Using the Java DOM parser is pretty easy. You just need to learn how to use a few classes.
DocumentBuilderFactory - Defines an API that allows your Java code to parse XML into a DOM Object
DocumentBuilder - Defines an API to use DOM Document instances from an XML document
Document - Represents the tree structure of a HTML and/or XML document
Once the XML string has been de-serialized into a Document object then you can change it with no fear! As long as the XML is properly formatted then you can feel confident this will do what you need without the risk of what I explained before. I find that a simple way to traverse XML is using XPATHs. Here is a simple method that will work on both the XML examples shown above:
public static String changeDocumentTitle(String xmlString, String title) throws Exception {
String xPath = "/document/title";
InputStream is = new ByteArrayInputStream(xmlString.getBytes());
DocumentBuilderFactory dbf = DocumentBuilderFactory.newInstance();
DocumentBuilder db = dbf.newDocumentBuilder();
Document dom = db.parse(is);
XPathFactory xPathfactory = XPathFactory.newInstance();
XPath xpath = xPathfactory.newXPath();
XPathExpression expr = xpath.compile(xPath);
Node node = (Node)expr.evaluate(dom, XPathConstants.NODE);
node.setTextContent(title);
String resultXML = domToXMLString(dom);
is.close();
return resultXML;
}
Not bad, right? We start off by setting the XPATH that represents the location of our target node. We are going inside the 'document’ node, and then the 'title’ node. I think that is a very easy way to traverse the XML document to get exactly what you are targeting.
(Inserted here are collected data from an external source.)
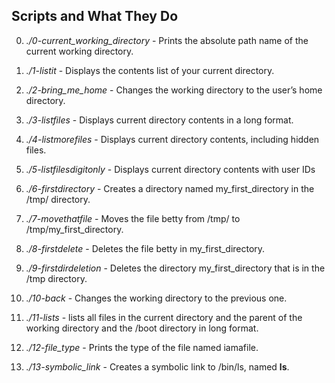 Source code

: ## **Scripts and What They Do**

0. *./0-current_working_directory* - Prints the absolute path name of the current working directory.

1. *./1-listit* - Displays the contents list of your current directory.

2. *./2-bring_me_home* - Changes the working directory to the user’s home directory.

3. *./3-listfiles* - Displays current directory contents in a long format.

4. *./4-listmorefiles* - Displays current directory contents, including hidden files.

5. *./5-listfilesdigitonly* - Displays current directory contents with user IDs

6. *./6-firstdirectory* - Creates a directory named my_first_directory in the /tmp/ directory.

7. *./7-movethatfile* - Moves the file betty from /tmp/ to /tmp/my_first_directory.

8. *./8-firstdelete* - Deletes the file betty in my_first_directory.

9. *./9-firstdirdeletion* - Deletes the directory my_first_directory that is in the /tmp directory.

10. *./10-back* - Changes the working directory to the previous one.

11. *./11-lists* - lists all files in the current directory and the parent of the working directory and the /boot directory in long format.

12. *./12-file_type* - Prints the type of the file named iamafile.

13. *./13-symbolic_link* - Creates a symbolic link to /bin/ls, named __ls__.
After we set our XPATH, then we build our Document object using the classes I mentioned earlier. Now that our XML string has been broken apart into a proper object we will built the infrastructure we need to make use of our XPATH string.
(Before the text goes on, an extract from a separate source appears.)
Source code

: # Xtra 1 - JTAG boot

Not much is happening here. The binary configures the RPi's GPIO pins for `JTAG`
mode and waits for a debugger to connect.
XPathFactory - API that allows the creation of an XPath object
XPath - Creates an instance that represents a XPATH
XPathExpression - Creates an instance that represents a compiled XPath expression
Then the code evaluates the XPATH which will return the 'title’ node, assuming it is there. If not, it will throw an exception that can be handled at a higher scope.
Once we have the node memory reference we can change the inner text by simply calling the setTextContent method.
BOOM! The node is changed properly and both XML formats above will work the same.
The last part of this is re-serializing the XML back into a string, because in this example the software is outbounding the XML as a string to the consuming application. To do this, I wrote a simple method called domToXMLString.
public static String domToXMLString(Document dom) throws Exception {
TransformerFactory tf = TransformerFactory.newInstance();
Transformer transformer = tf.newTransformer();
transformer.setOutputProperty(OutputKeys.OMIT_XML_DECLARATION, "yes");
StringWriter writer = new StringWriter();
transformer.transform(new DOMSource(dom), new StreamResult(writer));
return writer.getBuffer().toString();
}
After sending the Document instance to this static method you will receive its text representation.
In summary… Working with XML as if it were text is very tempting. Sometimes it gives the illusion that a simple regsub or substring will do the trick. There are a lot of issues parsing and manipulating XML that make text manipulation the wrong way to go. Always treat XML as it is: an Object. Treat XML with respect in your software and it will treat you with respect back!